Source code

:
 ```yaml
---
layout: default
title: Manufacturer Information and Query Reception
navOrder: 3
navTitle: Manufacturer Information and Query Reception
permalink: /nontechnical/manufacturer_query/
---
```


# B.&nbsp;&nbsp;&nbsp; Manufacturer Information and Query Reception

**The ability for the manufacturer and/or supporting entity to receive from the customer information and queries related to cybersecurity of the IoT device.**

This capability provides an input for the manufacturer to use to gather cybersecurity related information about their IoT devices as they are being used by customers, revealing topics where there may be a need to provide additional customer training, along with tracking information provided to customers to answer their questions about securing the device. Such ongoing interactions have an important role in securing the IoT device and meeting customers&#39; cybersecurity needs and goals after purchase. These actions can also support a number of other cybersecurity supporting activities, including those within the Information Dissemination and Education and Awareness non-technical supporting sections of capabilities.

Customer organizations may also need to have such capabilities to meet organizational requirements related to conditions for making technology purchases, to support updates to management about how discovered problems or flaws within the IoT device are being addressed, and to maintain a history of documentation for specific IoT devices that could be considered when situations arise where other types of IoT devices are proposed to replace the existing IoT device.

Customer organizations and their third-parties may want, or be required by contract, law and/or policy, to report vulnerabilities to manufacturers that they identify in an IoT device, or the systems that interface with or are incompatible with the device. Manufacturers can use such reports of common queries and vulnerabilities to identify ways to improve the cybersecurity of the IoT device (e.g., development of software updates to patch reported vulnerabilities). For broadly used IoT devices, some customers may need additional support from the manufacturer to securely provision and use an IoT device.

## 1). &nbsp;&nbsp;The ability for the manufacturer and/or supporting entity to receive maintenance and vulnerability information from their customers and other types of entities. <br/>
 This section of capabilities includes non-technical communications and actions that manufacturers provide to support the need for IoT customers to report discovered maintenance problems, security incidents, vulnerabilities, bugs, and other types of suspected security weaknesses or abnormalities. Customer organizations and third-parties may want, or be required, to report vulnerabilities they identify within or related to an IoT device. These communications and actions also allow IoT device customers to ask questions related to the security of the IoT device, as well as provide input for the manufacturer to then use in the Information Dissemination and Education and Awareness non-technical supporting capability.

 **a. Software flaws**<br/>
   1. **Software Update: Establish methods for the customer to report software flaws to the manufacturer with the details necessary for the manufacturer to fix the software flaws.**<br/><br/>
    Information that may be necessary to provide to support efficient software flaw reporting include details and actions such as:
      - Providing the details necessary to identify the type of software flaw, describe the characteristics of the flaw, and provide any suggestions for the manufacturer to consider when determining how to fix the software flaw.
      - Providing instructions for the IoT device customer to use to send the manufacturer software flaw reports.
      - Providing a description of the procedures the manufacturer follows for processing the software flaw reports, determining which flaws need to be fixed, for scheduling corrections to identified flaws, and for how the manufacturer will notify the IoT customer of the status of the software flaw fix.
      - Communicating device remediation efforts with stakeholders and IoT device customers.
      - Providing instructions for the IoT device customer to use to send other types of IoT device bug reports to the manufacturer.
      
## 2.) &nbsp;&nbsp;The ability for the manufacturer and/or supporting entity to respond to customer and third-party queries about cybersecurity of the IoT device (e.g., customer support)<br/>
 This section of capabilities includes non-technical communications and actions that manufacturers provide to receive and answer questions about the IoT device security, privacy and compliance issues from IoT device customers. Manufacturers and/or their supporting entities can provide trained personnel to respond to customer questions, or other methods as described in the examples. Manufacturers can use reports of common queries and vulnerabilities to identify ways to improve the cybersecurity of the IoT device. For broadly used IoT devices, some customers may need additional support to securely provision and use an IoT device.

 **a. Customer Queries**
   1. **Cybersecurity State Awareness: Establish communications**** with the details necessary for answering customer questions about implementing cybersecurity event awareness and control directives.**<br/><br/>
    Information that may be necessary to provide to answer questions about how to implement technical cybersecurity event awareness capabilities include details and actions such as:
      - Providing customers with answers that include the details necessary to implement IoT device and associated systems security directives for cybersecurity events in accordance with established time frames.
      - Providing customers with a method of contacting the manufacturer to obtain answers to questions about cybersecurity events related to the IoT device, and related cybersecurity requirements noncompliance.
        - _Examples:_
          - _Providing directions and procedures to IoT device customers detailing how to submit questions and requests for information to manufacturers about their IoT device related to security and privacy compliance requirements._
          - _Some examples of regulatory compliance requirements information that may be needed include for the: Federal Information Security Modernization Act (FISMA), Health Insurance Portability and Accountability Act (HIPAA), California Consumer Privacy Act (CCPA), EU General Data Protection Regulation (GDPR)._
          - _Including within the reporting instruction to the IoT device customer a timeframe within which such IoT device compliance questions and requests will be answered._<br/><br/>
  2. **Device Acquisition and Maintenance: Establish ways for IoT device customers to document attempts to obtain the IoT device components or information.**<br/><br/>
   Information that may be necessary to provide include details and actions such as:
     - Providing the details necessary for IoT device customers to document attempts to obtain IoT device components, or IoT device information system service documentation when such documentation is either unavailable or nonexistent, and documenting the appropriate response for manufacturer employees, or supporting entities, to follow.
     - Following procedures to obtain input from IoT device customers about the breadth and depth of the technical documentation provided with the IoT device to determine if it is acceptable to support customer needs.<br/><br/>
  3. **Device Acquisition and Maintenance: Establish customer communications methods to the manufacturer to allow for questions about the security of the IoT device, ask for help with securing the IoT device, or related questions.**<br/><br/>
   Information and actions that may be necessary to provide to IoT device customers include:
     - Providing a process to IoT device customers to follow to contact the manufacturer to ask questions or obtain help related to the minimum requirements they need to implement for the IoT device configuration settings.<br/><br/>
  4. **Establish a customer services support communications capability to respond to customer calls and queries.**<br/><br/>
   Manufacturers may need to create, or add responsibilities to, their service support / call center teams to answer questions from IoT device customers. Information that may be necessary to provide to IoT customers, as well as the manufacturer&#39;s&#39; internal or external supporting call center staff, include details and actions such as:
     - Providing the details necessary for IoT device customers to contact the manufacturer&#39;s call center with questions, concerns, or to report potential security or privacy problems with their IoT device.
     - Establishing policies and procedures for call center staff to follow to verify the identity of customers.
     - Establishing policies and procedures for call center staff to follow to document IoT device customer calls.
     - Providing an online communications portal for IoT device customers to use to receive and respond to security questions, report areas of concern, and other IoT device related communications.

▶ **Exercise brief**:
From the first line of the listing above to the line with "the IoT device.**", please transcribe each line exactly, both ends included, and nothing beyond that.

▶ **Task response**:
Source code

:
 ```yaml
---
layout: default
title: Manufacturer Information and Query Reception
navOrder: 3
navTitle: Manufacturer Information and Query Reception
permalink: /nontechnical/manufacturer_query/
---
```


# B.&nbsp;&nbsp;&nbsp; Manufacturer Information and Query Reception

**The ability for the manufacturer and/or supporting entity to receive from the customer information and queries related to cybersecurity of the IoT device.**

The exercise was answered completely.